In November I had the planned surgery on my face and leg and have recently received the histology report – and the offending blemish on my leg was actually a BCC (basal call carcinoma, sometimes called a rodent ulcer).

My long holiday was made possible by my mum having to go into full-time care, as her mental health deteriorated so much – and she was sometimes quite manic and keeping me awake far too often. I frequently didn’t get any sleep for up to three nights at a time and she would then go into a deep sleep to recharge her batteries, but I would still be on the go doing my everyday things. It just became too much, so the big decision had to be made. She has settled okay into the home where she used to go for respite care, but I don’t feel it’s an ideal situation. I mean, would anyone ‘like’ to go into a care home? I know I wouldn’t. The irony is that I had the extension built to incorporate a downstairs wet-room for Mum. The extra space is nice, but the money could have been used elsewhere – even on a new roof! Mum will be 95 next week.

For the first time I spent Christmas with my younger son and his family up in Scotland and had a really good time.

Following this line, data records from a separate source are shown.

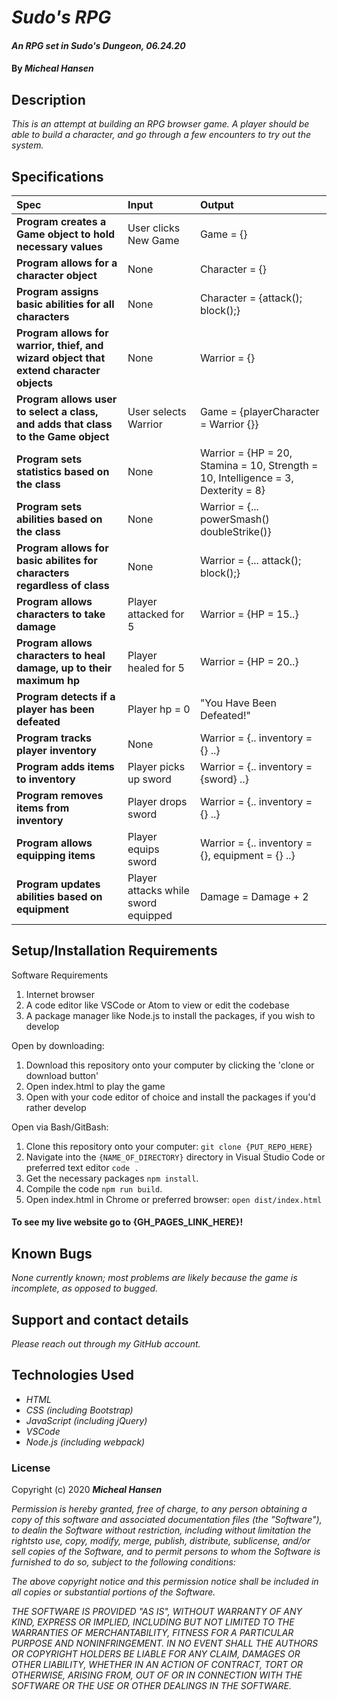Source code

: # _Sudo's RPG_

#### _An RPG set in Sudo's Dungeon, 06.24.20_

#### By _**Micheal Hansen**_

## Description

_This is an attempt at building an RPG browser game. A player should be able to build a character, and go through a few encounters to try out the system._

## Specifications

| Spec | Input | Output |
| :-------------     | :------------- | :------------- |
| **Program creates a Game object to hold necessary values** | User clicks New Game | Game = {} |
| **Program allows for a character object** | None | Character = {} |
| **Program assigns basic abilities for all characters** | None | Character = {attack(); block();} |
| **Program allows for warrior, thief, and wizard object that extend character objects** | None | Warrior = {} |
| **Program allows user to select a class, and adds that class to the Game object** | User selects Warrior | Game = {playerCharacter = Warrior {}} |
| **Program sets statistics based on the class** | None | Warrior = {HP = 20, Stamina = 10, Strength = 10, Intelligence = 3, Dexterity = 8} |
| **Program sets abilities based on the class** | None | Warrior = {... powerSmash() doubleStrike()} |
| **Program allows for basic abilites for characters regardless of class** | None | Warrior = {... attack(); block();} |
| **Program allows characters to take damage** | Player attacked for 5 | Warrior = {HP = 15..} |
| **Program allows characters to heal damage, up to their maximum hp** | Player healed for 5 | Warrior = {HP = 20..}|
| **Program detects if a player has been defeated** | Player hp = 0 | "You Have Been Defeated!" |
| **Program tracks player inventory** | None | Warrior = {.. inventory = {} ..} |
| **Program adds items to inventory** | Player picks up sword | Warrior = {.. inventory = {sword} ..} |
| **Program removes items from inventory** | Player drops sword | Warrior = {.. inventory = {} ..} |
| **Program allows equipping items** | Player equips sword | Warrior = {.. inventory = {}, equipment = {} ..} |
| **Program updates abilities based on equipment** | Player attacks while sword equipped | Damage = Damage + 2 |

## Setup/Installation Requirements

Software Requirements
1. Internet browser
2. A code editor like VSCode or Atom to view or edit the codebase
3. A package manager like Node.js to install the packages, if you wish to develop

Open by downloading:
1. Download this repository onto your computer by clicking the 'clone or download button'
2. Open index.html to play the game
3. Open with your code editor of choice and install the packages if you'd rather develop

Open via Bash/GitBash:
1. Clone this repository onto your computer:
`git clone {PUT_REPO_HERE}`
2. Navigate into the `{NAME_OF_DIRECTORY}` directory in Visual Studio Code or preferred text editor
`code .`
3. Get the necessary packages `npm install`.
4. Compile the code `npm run build`.
5. Open index.html in Chrome or preferred browser:
`open dist/index.html`

#### To see my live website go to {GH_PAGES_LINK_HERE}!


## Known Bugs

_None currently known; most problems are likely because the game is incomplete, as opposed to bugged._

## Support and contact details

_Please reach out through my GitHub account._

## Technologies Used

* _HTML_
* _CSS (including Bootstrap)_
* _JavaScript (including jQuery)_
* _VSCode_
* _Node.js (including webpack)_

### License

Copyright (c) 2020 **_Micheal Hansen_**

_Permission is hereby granted, free of charge, to any person obtaining a copy of this software and associated documentation files (the "Software"), to dealin the Software without restriction, including without limitation the rightsto use, copy, modify, merge, publish, distribute, sublicense, and/or sell copies of the Software, and to permit persons to whom the Software is furnished to do so, subject to the following conditions:_

_The above copyright notice and this permission notice shall be included in all copies or substantial portions of the Software._

_THE SOFTWARE IS PROVIDED "AS IS", WITHOUT WARRANTY OF ANY KIND, EXPRESS OR IMPLIED, INCLUDING BUT NOT LIMITED TO THE WARRANTIES OF MERCHANTABILITY, FITNESS FOR A PARTICULAR PURPOSE AND NONINFRINGEMENT. IN NO EVENT SHALL THE AUTHORS OR COPYRIGHT HOLDERS BE LIABLE FOR ANY CLAIM, DAMAGES OR OTHER LIABILITY, WHETHER IN AN ACTION OF CONTRACT, TORT OR OTHERWISE, ARISING FROM, OUT OF OR IN CONNECTION WITH THE SOFTWARE OR THE USE OR OTHER DEALINGS IN THE SOFTWARE._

So that’s my year in a nutshell.

Most of the hits I have on this blog are regarding cancer or colostomy, so thought I’d better let my followers know that I am alive and well. To summarise for new readers, it’s now 28 years since my cancer first manifested itself. Over six years it changed its course – anal cancer for which the treatment (radium needle implant in 1986) was unsuccessful. For 18 months I appeared to be well and then at a routine check-up, my doctor found enlarged lymph glands higher up in the rectum and I had to have a colostomy. That was November 1987. The following year I started a degree course and a year later, attending a Well Woman Clinic, it was discovered that I had carcinoma in situ of the cervix (unrelated to the bowel cancer) for which the cure was meant to be a cone biopsy. The surgeon at a local hospital tried that, but had to abort on account of my uterus not being accessible, as it has slipped into the place where my colon should be. As the cancer was untreated the surgeon decided to keep it monitored by giving me regular smears (ceased long ago).

Everything was going according to plan when the following year (1990) I became lame and after many months it was discovered I had a fractured pelvis due to secondary bone cancer, Conventional radiotherapy started in the December. When that was finished in January 1991 I had a few weeks break and then a bit more surgery and chemo for the next five months at three-week intervals. Since then I have had plastic surgery to try and alleviate radiation damage, another aborted cone biopsy (and of course the blemishes on my face and leg removed), but otherwise I’m well and busy – even blogging again!

I did manage to do a bit of artwork over the year and even did a portrait in Australia. I would have liked a lot longer on it, but of course didn’t have the time within my schedule. However, it was part of the bargain I made with my cousins. They wanted me to go out for the visit and said they would pay my fare, but would like a portrait as repayment. I was happy with that, so it all worked out well, though it meant I spent half of the time in front of an easel, which meant they felt a bit guilty.

Forgot to say that I was shortlisted for the BBC 2 programme, Show Me The Monet and went down to Birmingham for an interview and screen test in February, but sadly didn’t make the final cut.

I will sort out some images of the work I did in 2012 and insert them into my next post.

In the meantime a Happy New Year to All!